## Source texts of formatted documents
********

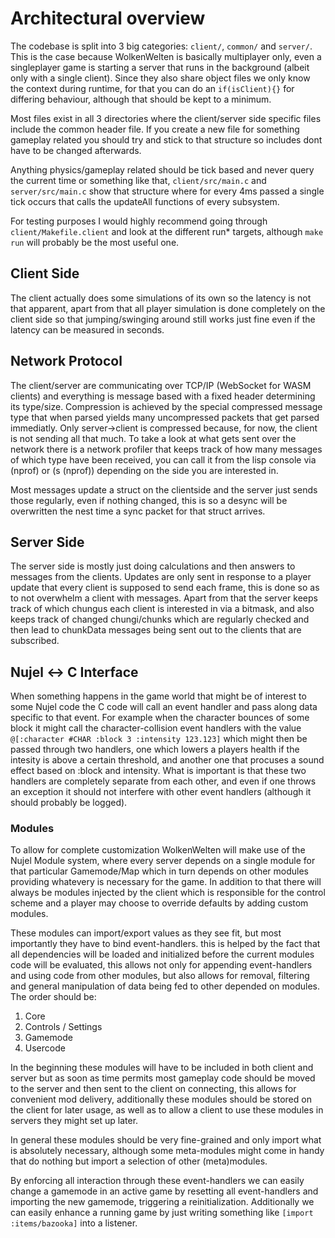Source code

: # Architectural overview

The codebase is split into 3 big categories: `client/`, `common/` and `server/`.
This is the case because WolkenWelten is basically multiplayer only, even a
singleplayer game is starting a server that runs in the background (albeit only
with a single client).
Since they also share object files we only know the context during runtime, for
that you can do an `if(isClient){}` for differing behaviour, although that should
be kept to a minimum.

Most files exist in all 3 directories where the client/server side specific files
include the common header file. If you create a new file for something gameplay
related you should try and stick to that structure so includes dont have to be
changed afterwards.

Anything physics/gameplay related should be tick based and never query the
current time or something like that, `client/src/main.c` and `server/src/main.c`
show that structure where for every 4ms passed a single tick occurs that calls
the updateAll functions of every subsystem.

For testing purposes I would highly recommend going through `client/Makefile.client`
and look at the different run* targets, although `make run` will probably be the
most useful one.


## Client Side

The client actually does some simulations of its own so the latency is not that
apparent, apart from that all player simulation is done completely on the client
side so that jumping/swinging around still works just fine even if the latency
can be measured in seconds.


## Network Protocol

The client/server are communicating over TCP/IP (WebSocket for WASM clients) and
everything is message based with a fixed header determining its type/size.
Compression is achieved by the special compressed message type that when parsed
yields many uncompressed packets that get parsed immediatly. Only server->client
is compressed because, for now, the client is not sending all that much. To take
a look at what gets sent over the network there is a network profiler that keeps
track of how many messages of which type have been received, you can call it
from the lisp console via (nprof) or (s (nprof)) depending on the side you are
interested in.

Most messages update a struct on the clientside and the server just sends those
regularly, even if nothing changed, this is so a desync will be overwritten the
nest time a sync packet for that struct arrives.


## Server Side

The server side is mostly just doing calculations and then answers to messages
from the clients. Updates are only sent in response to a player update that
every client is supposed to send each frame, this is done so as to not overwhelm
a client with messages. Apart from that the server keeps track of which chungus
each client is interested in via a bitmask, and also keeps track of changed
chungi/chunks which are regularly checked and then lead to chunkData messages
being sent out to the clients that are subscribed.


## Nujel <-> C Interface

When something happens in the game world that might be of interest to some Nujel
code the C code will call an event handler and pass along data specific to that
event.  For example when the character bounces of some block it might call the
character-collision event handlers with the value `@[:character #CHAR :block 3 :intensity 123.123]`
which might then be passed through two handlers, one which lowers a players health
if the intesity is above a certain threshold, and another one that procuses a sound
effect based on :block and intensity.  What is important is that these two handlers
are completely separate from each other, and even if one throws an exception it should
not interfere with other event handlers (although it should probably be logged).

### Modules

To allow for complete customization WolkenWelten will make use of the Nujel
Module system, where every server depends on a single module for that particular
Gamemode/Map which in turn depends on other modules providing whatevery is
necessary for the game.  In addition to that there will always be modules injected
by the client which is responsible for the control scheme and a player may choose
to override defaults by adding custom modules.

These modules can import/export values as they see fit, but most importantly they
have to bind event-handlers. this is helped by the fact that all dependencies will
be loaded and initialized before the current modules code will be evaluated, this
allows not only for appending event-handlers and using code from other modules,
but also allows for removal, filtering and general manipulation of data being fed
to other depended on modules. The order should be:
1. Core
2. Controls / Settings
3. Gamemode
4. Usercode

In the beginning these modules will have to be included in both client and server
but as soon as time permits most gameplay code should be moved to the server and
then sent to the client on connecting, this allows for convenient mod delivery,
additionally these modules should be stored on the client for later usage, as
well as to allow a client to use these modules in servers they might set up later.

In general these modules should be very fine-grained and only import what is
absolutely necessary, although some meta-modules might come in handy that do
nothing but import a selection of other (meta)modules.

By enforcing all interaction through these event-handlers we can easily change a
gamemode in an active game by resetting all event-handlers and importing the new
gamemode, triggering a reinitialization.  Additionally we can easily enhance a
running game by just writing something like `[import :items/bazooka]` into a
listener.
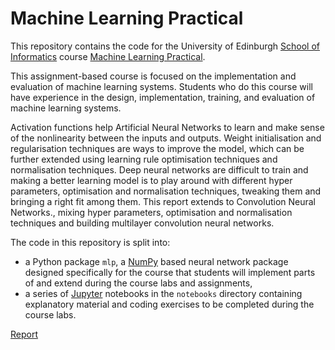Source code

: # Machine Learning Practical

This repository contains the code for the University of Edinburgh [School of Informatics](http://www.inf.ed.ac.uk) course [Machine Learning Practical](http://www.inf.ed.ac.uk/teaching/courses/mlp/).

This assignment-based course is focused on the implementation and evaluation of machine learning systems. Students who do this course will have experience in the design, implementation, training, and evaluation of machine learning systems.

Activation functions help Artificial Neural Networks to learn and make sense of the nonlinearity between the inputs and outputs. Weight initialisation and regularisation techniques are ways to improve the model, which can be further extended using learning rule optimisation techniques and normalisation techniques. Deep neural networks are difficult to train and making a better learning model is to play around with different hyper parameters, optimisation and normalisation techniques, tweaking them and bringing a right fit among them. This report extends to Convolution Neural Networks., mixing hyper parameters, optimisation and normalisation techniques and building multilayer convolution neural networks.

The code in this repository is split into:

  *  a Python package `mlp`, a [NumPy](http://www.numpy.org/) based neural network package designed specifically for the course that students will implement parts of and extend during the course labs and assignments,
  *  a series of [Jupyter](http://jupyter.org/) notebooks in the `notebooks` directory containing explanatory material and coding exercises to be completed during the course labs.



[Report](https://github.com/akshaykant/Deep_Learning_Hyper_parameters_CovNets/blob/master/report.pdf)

********

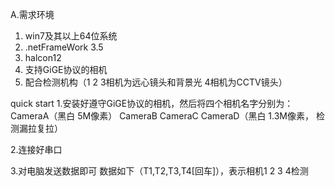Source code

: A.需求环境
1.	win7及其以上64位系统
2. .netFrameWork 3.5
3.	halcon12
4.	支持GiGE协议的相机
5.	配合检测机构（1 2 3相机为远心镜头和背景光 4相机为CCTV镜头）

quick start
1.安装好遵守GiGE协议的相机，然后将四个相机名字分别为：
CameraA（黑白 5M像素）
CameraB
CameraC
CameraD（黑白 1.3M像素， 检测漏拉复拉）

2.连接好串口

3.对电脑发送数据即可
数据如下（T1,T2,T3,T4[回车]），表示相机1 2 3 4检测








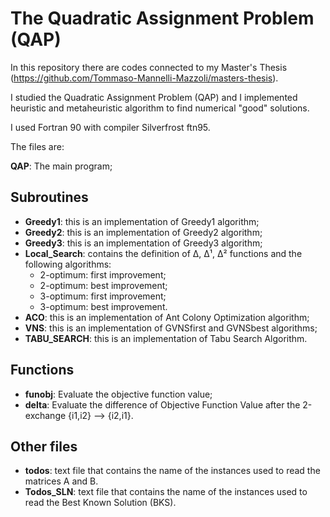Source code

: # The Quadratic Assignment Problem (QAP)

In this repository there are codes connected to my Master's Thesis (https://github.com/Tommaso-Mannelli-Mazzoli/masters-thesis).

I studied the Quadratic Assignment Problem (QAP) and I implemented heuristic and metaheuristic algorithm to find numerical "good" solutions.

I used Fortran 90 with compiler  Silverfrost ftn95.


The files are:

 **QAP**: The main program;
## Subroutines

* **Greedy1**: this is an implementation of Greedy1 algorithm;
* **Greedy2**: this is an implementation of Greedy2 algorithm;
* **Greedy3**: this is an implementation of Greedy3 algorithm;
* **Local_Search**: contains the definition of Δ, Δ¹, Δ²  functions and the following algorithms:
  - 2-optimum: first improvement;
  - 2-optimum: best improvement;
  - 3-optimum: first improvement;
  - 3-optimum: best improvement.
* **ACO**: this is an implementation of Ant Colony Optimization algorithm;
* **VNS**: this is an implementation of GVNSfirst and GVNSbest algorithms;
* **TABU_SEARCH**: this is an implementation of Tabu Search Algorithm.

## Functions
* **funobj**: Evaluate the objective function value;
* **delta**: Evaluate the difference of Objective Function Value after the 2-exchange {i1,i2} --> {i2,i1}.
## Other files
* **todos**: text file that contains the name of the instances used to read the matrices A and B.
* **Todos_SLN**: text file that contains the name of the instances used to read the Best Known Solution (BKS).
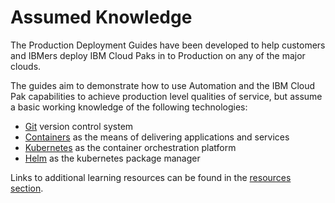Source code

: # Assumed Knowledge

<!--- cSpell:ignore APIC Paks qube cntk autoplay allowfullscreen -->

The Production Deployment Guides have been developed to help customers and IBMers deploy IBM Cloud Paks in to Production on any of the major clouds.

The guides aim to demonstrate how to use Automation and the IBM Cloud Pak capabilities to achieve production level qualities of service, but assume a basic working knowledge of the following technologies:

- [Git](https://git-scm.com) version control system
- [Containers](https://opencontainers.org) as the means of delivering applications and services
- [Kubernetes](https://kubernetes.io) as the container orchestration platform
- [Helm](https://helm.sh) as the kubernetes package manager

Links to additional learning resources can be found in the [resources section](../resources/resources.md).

********

## INSTRUCTIONS TO FOLLOW
Taking the records above, retype every line from the one with "## Subroutines" down to the one with "matrices A and B.", exactly and with nothing else.

## WRITTEN REPLY
## Subroutines

* **Greedy1**: this is an implementation of Greedy1 algorithm;
* **Greedy2**: this is an implementation of Greedy2 algorithm;
* **Greedy3**: this is an implementation of Greedy3 algorithm;
* **Local_Search**: contains the definition of Δ, Δ¹, Δ²  functions and the following algorithms:
  - 2-optimum: first improvement;
  - 2-optimum: best improvement;
  - 3-optimum: first improvement;
  - 3-optimum: best improvement.
* **ACO**: this is an implementation of Ant Colony Optimization algorithm;
* **VNS**: this is an implementation of GVNSfirst and GVNSbest algorithms;
* **TABU_SEARCH**: this is an implementation of Tabu Search Algorithm.

## Functions
* **funobj**: Evaluate the objective function value;
* **delta**: Evaluate the difference of Objective Function Value after the 2-exchange {i1,i2} --> {i2,i1}.
## Other files
* **todos**: text file that contains the name of the instances used to read the matrices A and B.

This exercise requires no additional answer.